**Problem details:**
Among the lines below, count those containing the word "ToHclTerraform". Give the number only.
Data listing START
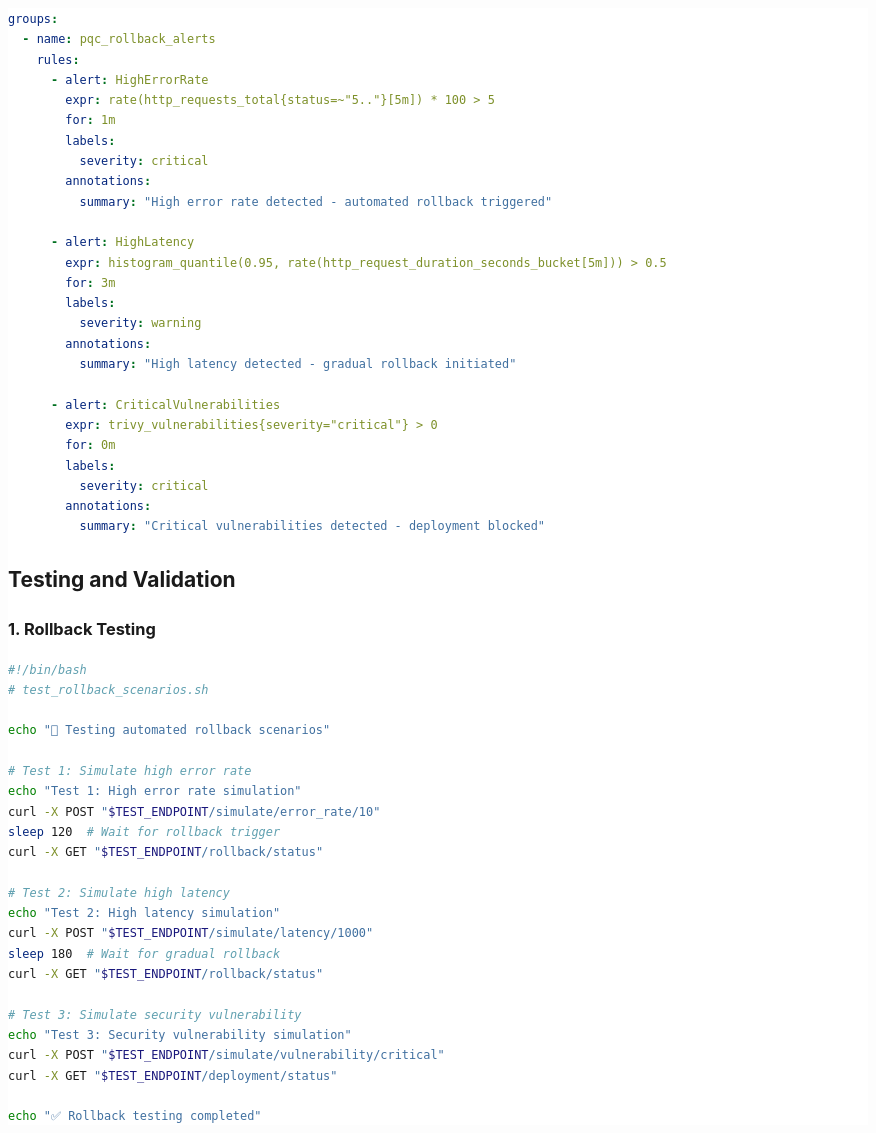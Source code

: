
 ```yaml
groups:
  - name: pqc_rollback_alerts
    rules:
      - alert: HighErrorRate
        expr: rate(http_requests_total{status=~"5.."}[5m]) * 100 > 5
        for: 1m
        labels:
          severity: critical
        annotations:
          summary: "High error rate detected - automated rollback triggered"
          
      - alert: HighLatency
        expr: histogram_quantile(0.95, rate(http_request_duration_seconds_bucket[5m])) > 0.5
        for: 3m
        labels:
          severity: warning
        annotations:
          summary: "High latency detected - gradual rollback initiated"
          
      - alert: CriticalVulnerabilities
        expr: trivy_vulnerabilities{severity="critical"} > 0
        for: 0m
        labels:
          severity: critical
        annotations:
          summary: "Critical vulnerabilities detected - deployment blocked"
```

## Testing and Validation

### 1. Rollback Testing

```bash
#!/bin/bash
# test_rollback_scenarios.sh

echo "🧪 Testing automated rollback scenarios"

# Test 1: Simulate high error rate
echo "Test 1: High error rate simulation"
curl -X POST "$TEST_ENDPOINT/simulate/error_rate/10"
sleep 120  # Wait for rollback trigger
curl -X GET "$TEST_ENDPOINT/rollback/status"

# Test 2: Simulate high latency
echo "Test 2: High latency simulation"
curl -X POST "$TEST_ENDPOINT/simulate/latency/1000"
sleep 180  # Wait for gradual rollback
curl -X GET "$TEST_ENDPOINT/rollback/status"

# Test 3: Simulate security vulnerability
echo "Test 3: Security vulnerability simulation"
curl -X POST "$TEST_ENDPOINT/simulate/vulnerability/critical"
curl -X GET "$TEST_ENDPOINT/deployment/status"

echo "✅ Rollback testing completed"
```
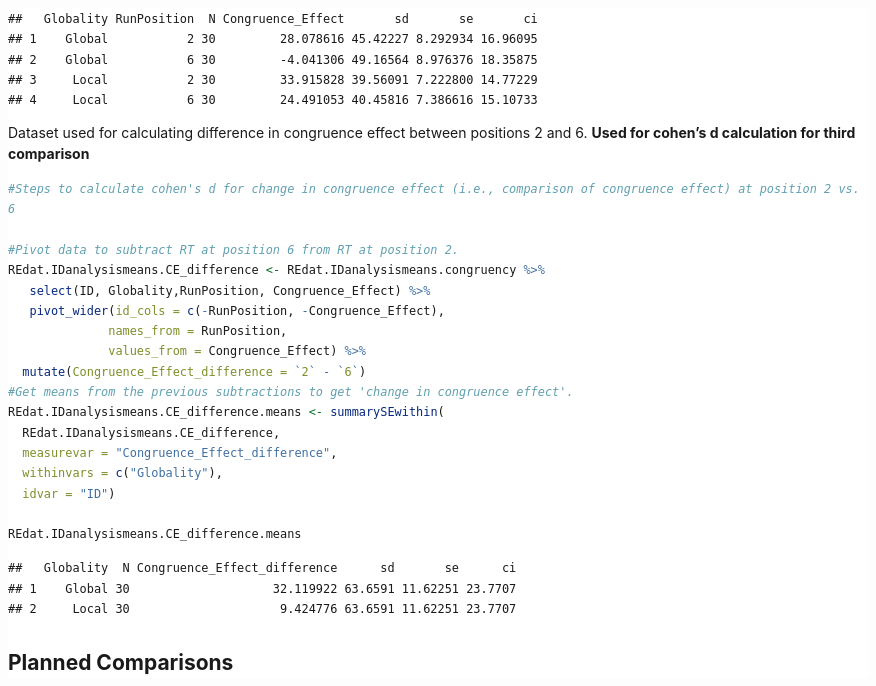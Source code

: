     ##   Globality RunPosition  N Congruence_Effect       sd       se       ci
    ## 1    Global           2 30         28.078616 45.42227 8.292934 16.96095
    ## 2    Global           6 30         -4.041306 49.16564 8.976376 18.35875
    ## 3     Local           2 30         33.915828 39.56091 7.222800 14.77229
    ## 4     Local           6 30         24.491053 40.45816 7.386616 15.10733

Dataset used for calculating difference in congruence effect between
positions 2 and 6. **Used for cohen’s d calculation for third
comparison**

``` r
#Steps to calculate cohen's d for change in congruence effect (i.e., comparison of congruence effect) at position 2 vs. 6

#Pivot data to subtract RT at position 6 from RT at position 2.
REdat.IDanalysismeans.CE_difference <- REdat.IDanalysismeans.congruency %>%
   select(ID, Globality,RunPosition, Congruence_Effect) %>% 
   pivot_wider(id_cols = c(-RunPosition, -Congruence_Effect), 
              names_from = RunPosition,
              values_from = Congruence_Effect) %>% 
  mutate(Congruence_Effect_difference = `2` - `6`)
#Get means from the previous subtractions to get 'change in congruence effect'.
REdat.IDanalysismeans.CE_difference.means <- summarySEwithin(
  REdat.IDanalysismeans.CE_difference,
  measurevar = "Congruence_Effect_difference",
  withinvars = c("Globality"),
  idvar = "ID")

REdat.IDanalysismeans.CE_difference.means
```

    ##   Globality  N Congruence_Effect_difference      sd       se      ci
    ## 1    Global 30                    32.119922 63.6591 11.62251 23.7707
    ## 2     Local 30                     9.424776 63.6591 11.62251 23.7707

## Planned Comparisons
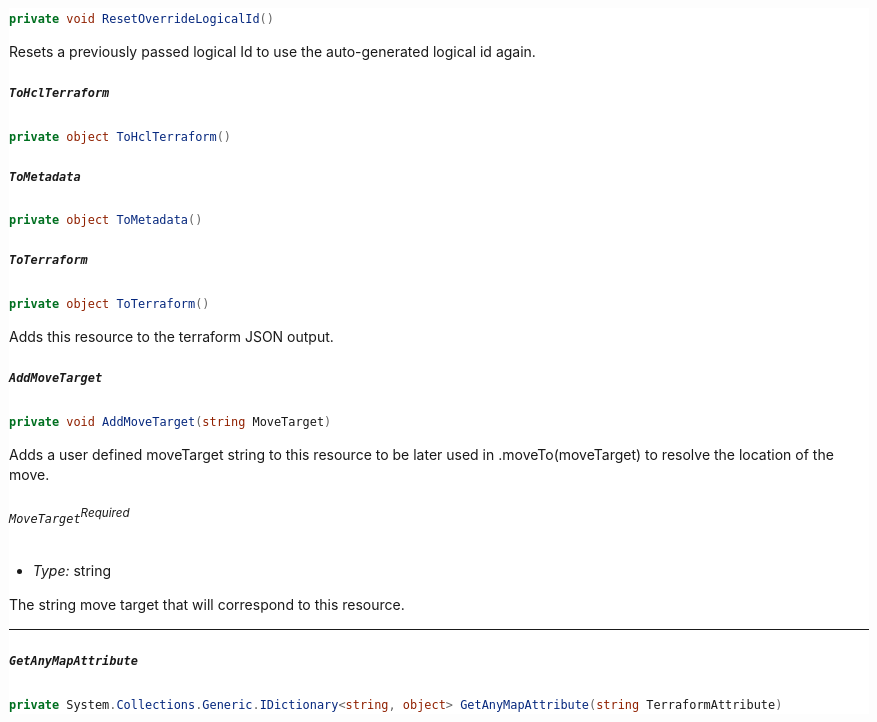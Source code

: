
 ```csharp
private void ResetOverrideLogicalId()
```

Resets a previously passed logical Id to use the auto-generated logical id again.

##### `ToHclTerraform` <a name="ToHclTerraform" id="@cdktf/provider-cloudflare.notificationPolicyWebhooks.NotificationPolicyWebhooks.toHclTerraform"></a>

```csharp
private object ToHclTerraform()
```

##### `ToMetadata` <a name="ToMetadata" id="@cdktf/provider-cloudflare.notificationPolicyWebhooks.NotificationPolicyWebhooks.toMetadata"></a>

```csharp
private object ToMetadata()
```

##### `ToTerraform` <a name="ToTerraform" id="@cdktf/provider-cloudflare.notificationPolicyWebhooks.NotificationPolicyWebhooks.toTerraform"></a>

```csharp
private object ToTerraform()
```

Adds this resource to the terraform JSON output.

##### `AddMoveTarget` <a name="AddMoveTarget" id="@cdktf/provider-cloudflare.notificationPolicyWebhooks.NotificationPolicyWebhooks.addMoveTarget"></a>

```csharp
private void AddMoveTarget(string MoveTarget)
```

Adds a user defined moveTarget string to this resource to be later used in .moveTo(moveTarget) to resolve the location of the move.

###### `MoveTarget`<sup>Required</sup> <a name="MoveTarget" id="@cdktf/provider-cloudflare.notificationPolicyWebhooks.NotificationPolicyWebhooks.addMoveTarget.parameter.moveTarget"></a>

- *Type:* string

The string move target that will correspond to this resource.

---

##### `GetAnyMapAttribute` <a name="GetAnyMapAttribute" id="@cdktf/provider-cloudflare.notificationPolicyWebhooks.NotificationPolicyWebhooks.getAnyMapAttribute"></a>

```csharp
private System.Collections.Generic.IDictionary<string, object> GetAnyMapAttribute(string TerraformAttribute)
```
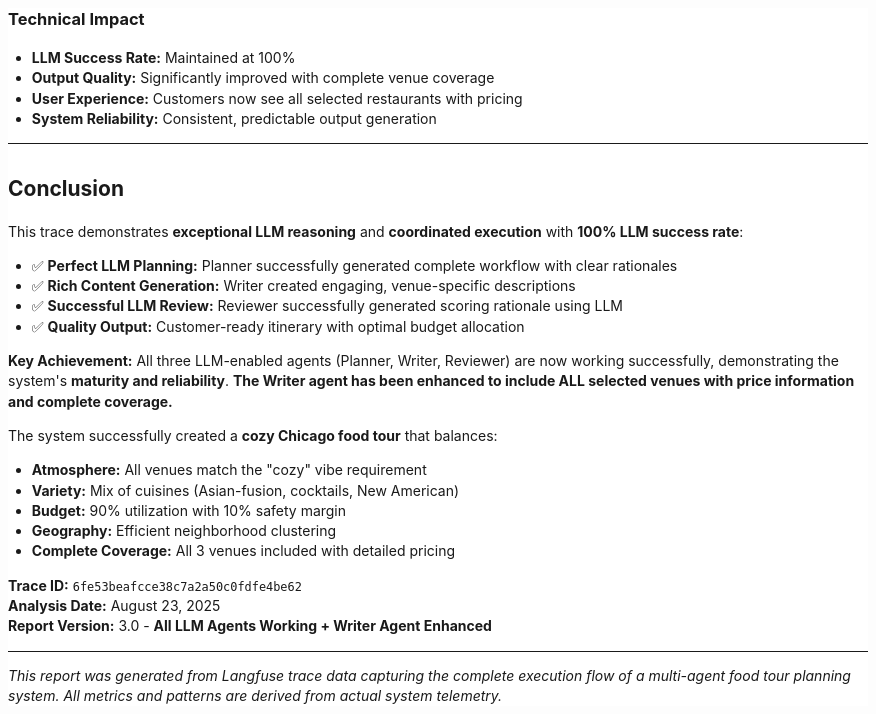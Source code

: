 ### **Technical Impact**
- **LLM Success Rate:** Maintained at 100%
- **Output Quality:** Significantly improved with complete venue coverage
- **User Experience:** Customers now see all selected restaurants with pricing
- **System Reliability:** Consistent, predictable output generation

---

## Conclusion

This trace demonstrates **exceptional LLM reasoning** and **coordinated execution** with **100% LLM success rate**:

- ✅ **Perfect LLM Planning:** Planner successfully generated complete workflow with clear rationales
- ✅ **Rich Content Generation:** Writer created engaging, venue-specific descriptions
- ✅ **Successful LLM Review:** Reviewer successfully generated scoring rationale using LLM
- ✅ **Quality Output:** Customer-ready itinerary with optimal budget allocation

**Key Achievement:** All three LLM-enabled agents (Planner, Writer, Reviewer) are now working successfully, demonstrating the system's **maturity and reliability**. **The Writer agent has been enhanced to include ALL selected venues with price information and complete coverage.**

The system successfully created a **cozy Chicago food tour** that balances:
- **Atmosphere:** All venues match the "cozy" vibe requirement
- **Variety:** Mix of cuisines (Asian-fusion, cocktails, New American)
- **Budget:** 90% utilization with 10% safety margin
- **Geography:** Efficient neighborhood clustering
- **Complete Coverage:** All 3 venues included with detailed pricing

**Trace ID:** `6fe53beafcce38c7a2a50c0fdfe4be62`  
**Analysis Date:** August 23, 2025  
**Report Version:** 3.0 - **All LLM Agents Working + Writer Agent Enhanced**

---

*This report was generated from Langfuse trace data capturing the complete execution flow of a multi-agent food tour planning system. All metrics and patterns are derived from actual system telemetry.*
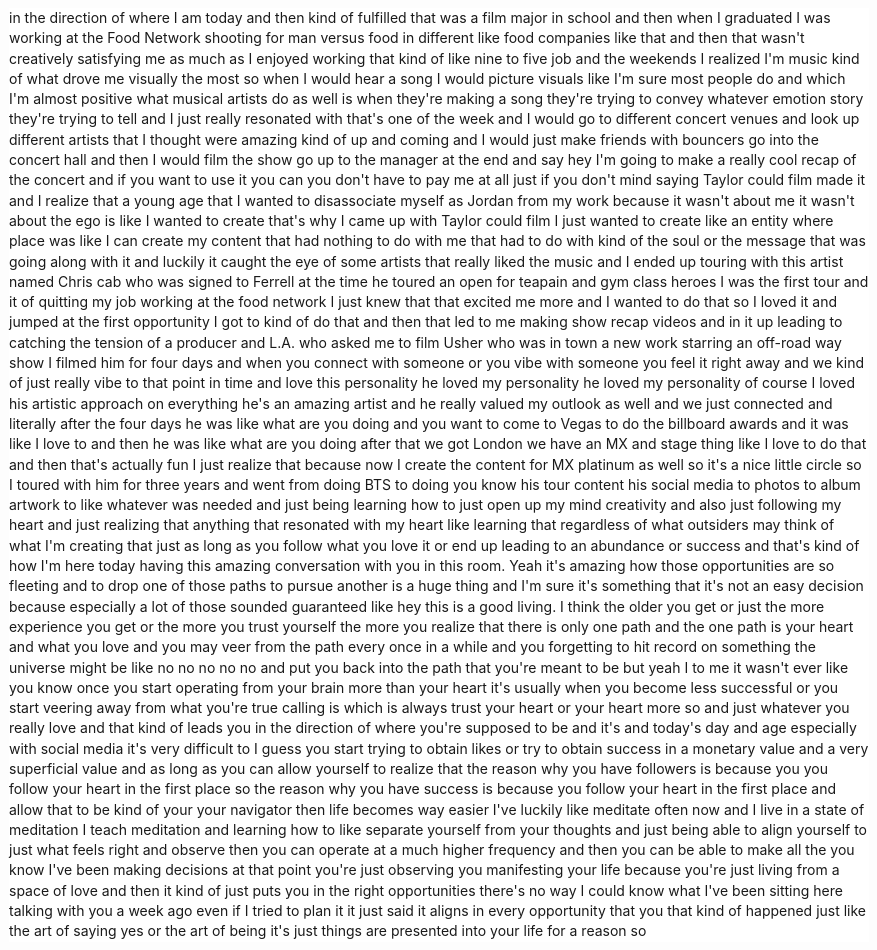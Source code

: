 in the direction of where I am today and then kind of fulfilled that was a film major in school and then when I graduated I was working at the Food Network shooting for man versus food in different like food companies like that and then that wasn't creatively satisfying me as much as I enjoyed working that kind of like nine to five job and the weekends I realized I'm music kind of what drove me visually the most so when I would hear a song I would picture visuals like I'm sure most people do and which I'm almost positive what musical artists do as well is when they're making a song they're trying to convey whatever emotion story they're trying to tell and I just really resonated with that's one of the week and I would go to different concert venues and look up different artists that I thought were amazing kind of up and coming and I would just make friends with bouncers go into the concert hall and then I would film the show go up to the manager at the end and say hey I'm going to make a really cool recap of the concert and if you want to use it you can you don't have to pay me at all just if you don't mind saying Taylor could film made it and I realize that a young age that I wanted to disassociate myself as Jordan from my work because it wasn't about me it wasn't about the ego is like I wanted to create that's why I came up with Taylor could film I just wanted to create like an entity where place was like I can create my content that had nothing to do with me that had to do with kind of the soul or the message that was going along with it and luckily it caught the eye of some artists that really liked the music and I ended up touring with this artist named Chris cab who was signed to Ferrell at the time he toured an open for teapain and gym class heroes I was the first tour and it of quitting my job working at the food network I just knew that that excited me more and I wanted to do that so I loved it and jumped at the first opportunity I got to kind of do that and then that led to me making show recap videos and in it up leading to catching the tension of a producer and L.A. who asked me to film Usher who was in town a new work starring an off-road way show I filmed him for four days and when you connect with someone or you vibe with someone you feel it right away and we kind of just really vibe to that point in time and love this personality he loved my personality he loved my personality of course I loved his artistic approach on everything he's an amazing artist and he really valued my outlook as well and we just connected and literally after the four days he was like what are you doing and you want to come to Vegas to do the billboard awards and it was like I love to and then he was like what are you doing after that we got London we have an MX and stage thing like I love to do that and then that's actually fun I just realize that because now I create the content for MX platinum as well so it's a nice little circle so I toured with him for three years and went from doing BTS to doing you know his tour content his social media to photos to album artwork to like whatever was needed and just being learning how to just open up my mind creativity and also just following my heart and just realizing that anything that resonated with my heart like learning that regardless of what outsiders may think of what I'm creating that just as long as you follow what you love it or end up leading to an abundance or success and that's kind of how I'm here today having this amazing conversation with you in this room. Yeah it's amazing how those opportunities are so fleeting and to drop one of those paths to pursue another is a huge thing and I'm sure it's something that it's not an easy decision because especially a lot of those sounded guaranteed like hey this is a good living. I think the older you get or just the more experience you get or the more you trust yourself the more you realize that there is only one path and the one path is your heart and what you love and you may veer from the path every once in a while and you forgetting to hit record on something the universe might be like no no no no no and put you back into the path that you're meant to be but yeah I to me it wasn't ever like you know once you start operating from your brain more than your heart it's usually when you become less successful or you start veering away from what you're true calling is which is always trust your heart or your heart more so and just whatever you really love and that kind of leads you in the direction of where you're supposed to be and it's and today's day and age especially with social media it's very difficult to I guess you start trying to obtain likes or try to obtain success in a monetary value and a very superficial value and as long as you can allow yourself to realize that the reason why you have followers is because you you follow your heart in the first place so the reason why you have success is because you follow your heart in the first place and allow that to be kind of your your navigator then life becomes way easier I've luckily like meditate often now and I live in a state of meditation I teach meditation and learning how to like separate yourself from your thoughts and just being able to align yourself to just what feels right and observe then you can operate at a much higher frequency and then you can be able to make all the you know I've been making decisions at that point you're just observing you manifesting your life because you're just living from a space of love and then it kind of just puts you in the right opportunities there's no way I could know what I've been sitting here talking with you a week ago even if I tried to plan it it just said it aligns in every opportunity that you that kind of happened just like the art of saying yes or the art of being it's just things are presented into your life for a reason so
Data listing END
**Answer box:**
2